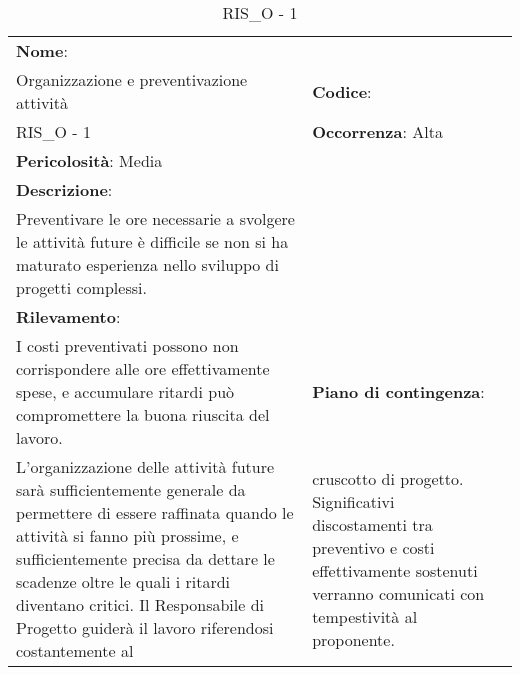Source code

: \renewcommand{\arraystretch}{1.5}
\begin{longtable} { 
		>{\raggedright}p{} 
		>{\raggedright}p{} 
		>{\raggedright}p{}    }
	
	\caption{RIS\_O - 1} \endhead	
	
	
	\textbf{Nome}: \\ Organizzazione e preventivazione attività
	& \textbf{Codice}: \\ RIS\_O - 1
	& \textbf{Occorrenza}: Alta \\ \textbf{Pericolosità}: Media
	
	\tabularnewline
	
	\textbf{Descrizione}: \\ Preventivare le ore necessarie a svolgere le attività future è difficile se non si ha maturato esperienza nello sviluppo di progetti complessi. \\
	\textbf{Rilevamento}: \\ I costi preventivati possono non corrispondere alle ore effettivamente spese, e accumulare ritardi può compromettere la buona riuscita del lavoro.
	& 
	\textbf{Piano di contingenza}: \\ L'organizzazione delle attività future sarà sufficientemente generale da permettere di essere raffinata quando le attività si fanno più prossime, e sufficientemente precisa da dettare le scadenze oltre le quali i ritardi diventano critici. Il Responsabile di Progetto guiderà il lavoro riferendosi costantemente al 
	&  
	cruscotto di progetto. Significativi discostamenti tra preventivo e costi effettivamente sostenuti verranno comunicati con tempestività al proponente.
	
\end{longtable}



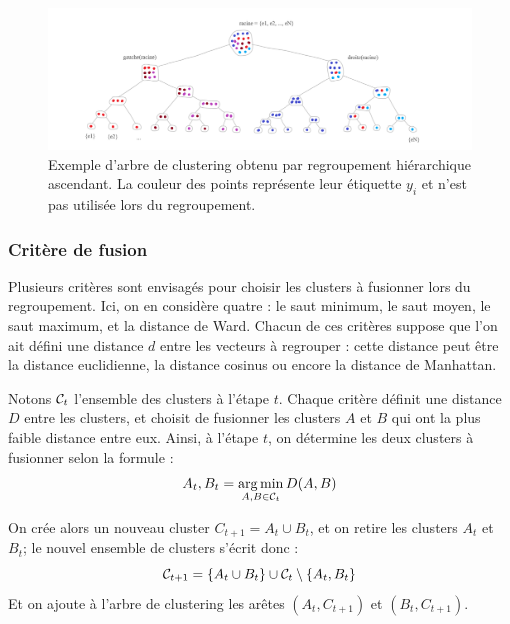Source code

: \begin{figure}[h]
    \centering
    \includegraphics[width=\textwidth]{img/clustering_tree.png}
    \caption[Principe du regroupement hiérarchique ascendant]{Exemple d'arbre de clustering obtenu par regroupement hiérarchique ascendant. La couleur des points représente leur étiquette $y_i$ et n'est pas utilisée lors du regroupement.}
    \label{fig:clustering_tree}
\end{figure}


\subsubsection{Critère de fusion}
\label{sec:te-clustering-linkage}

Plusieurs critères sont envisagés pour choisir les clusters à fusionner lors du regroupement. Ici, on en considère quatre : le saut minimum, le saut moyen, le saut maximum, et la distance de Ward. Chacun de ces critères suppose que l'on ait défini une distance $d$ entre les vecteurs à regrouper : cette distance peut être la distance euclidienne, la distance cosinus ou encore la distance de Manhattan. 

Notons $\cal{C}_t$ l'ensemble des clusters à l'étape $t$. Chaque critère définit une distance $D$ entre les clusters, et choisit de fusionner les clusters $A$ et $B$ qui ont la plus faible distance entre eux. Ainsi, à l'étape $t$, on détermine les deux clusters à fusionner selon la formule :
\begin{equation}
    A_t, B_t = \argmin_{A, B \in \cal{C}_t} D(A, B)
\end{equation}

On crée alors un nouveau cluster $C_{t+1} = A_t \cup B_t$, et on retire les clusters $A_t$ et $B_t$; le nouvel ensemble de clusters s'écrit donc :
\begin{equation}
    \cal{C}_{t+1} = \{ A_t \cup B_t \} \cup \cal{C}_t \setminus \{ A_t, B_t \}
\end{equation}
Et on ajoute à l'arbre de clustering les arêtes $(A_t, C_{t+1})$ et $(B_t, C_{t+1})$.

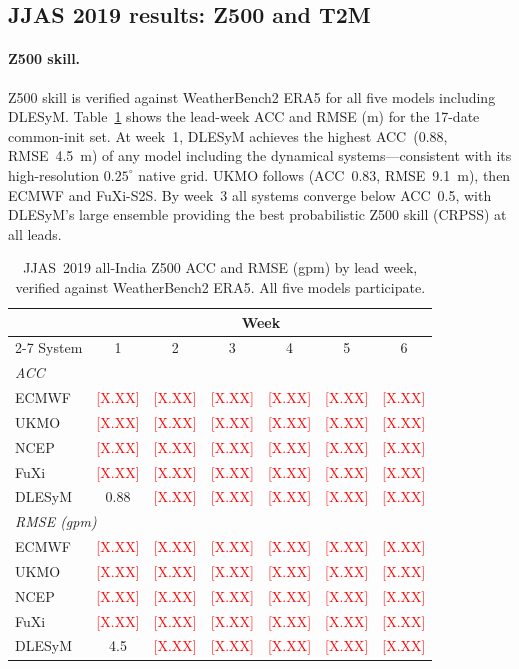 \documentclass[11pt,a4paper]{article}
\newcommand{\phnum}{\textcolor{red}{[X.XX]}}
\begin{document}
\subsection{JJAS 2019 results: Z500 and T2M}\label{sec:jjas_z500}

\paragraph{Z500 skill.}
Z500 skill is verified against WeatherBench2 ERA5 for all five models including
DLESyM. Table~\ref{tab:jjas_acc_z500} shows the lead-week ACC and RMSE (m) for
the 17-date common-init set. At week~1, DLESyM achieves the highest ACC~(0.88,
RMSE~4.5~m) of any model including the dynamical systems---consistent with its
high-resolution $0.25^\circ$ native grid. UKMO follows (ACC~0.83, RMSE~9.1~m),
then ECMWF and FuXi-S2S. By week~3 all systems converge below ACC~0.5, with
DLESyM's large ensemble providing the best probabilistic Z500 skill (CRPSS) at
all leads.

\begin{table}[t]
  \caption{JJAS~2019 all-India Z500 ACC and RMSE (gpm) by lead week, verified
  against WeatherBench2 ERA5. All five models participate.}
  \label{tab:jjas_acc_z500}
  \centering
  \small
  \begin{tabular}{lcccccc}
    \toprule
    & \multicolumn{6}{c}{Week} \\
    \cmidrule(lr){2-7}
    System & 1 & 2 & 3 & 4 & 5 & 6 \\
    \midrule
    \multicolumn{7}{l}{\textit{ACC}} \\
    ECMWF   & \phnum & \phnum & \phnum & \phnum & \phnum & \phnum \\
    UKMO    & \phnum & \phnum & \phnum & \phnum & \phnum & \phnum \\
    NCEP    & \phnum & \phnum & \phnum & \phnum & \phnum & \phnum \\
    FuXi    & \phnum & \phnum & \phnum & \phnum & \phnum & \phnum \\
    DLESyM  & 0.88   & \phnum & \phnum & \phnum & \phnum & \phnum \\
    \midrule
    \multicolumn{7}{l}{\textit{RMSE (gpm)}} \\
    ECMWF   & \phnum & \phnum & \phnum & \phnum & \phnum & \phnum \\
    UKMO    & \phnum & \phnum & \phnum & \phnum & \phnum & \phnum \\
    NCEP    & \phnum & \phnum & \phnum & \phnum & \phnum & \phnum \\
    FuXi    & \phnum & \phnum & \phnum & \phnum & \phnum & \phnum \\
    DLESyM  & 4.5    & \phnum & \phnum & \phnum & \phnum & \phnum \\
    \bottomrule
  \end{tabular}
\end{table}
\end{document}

———

Task requirements: Print the full listing exactly, dropping the pictures.

Task answer:
Source code

: \renewcommand{\arraystretch}{1.5}
\begin{longtable} { 
		>{\raggedright}p{} 
		>{\raggedright}p{} 
		>{\raggedright}p{}    }
	
	\caption{RIS\_O - 1} \endhead	
	
	
	\textbf{Nome}: \\ Organizzazione e preventivazione attività
	& \textbf{Codice}: \\ RIS\_O - 1
	& \textbf{Occorrenza}: Alta \\ \textbf{Pericolosità}: Media
	
	\tabularnewline
	
	\textbf{Descrizione}: \\ Preventivare le ore necessarie a svolgere le attività future è difficile se non si ha maturato esperienza nello sviluppo di progetti complessi. \\
	\textbf{Rilevamento}: \\ I costi preventivati possono non corrispondere alle ore effettivamente spese, e accumulare ritardi può compromettere la buona riuscita del lavoro.
	& 
	\textbf{Piano di contingenza}: \\ L'organizzazione delle attività future sarà sufficientemente generale da permettere di essere raffinata quando le attività si fanno più prossime, e sufficientemente precisa da dettare le scadenze oltre le quali i ritardi diventano critici. Il Responsabile di Progetto guiderà il lavoro riferendosi costantemente al 
	&  
	cruscotto di progetto. Significativi discostamenti tra preventivo e costi effettivamente sostenuti verranno comunicati con tempestività al proponente.
	
\end{longtable}



Source code

: \begin{figure}[h]
    \centering
    \includegraphics[width=\textwidth]{img/clustering_tree.png}
    \caption[Principe du regroupement hiérarchique ascendant]{Exemple d'arbre de clustering obtenu par regroupement hiérarchique ascendant. La couleur des points représente leur étiquette $y_i$ et n'est pas utilisée lors du regroupement.}
    \label{fig:clustering_tree}
\end{figure}


\subsubsection{Critère de fusion}
\label{sec:te-clustering-linkage}

Plusieurs critères sont envisagés pour choisir les clusters à fusionner lors du regroupement. Ici, on en considère quatre : le saut minimum, le saut moyen, le saut maximum, et la distance de Ward. Chacun de ces critères suppose que l'on ait défini une distance $d$ entre les vecteurs à regrouper : cette distance peut être la distance euclidienne, la distance cosinus ou encore la distance de Manhattan. 

Notons $\cal{C}_t$ l'ensemble des clusters à l'étape $t$. Chaque critère définit une distance $D$ entre les clusters, et choisit de fusionner les clusters $A$ et $B$ qui ont la plus faible distance entre eux. Ainsi, à l'étape $t$, on détermine les deux clusters à fusionner selon la formule :
\begin{equation}
    A_t, B_t = \argmin_{A, B \in \cal{C}_t} D(A, B)
\end{equation}

On crée alors un nouveau cluster $C_{t+1} = A_t \cup B_t$, et on retire les clusters $A_t$ et $B_t$; le nouvel ensemble de clusters s'écrit donc :
\begin{equation}
    \cal{C}_{t+1} = \{ A_t \cup B_t \} \cup \cal{C}_t \setminus \{ A_t, B_t \}
\end{equation}
Et on ajoute à l'arbre de clustering les arêtes $(A_t, C_{t+1})$ et $(B_t, C_{t+1})$.

 \documentclass[11pt,a4paper]{article}
\newcommand{\phnum}{\textcolor{red}{[X.XX]}}
\begin{document}
\subsection{JJAS 2019 results: Z500 and T2M}\label{sec:jjas_z500}

\paragraph{Z500 skill.}
Z500 skill is verified against WeatherBench2 ERA5 for all five models including
DLESyM. Table~\ref{tab:jjas_acc_z500} shows the lead-week ACC and RMSE (m) for
the 17-date common-init set. At week~1, DLESyM achieves the highest ACC~(0.88,
RMSE~4.5~m) of any model including the dynamical systems---consistent with its
high-resolution $0.25^\circ$ native grid. UKMO follows (ACC~0.83, RMSE~9.1~m),
then ECMWF and FuXi-S2S. By week~3 all systems converge below ACC~0.5, with
DLESyM's large ensemble providing the best probabilistic Z500 skill (CRPSS) at
all leads.

\begin{table}[t]
  \caption{JJAS~2019 all-India Z500 ACC and RMSE (gpm) by lead week, verified
  against WeatherBench2 ERA5. All five models participate.}
  \label{tab:jjas_acc_z500}
  \centering
  \small
  \begin{tabular}{lcccccc}
    \toprule
    & \multicolumn{6}{c}{Week} \\
    \cmidrule(lr){2-7}
    System & 1 & 2 & 3 & 4 & 5 & 6 \\
    \midrule
    \multicolumn{7}{l}{\textit{ACC}} \\
    ECMWF   & \phnum & \phnum & \phnum & \phnum & \phnum & \phnum \\
    UKMO    & \phnum & \phnum & \phnum & \phnum & \phnum & \phnum \\
    NCEP    & \phnum & \phnum & \phnum & \phnum & \phnum & \phnum \\
    FuXi    & \phnum & \phnum & \phnum & \phnum & \phnum & \phnum \\
    DLESyM  & 0.88   & \phnum & \phnum & \phnum & \phnum & \phnum \\
    \midrule
    \multicolumn{7}{l}{\textit{RMSE (gpm)}} \\
    ECMWF   & \phnum & \phnum & \phnum & \phnum & \phnum & \phnum \\
    UKMO    & \phnum & \phnum & \phnum & \phnum & \phnum & \phnum \\
    NCEP    & \phnum & \phnum & \phnum & \phnum & \phnum & \phnum \\
    FuXi    & \phnum & \phnum & \phnum & \phnum & \phnum & \phnum \\
    DLESyM  & 4.5    & \phnum & \phnum & \phnum & \phnum & \phnum \\
    \bottomrule
  \end{tabular}
\end{table}
\end{document}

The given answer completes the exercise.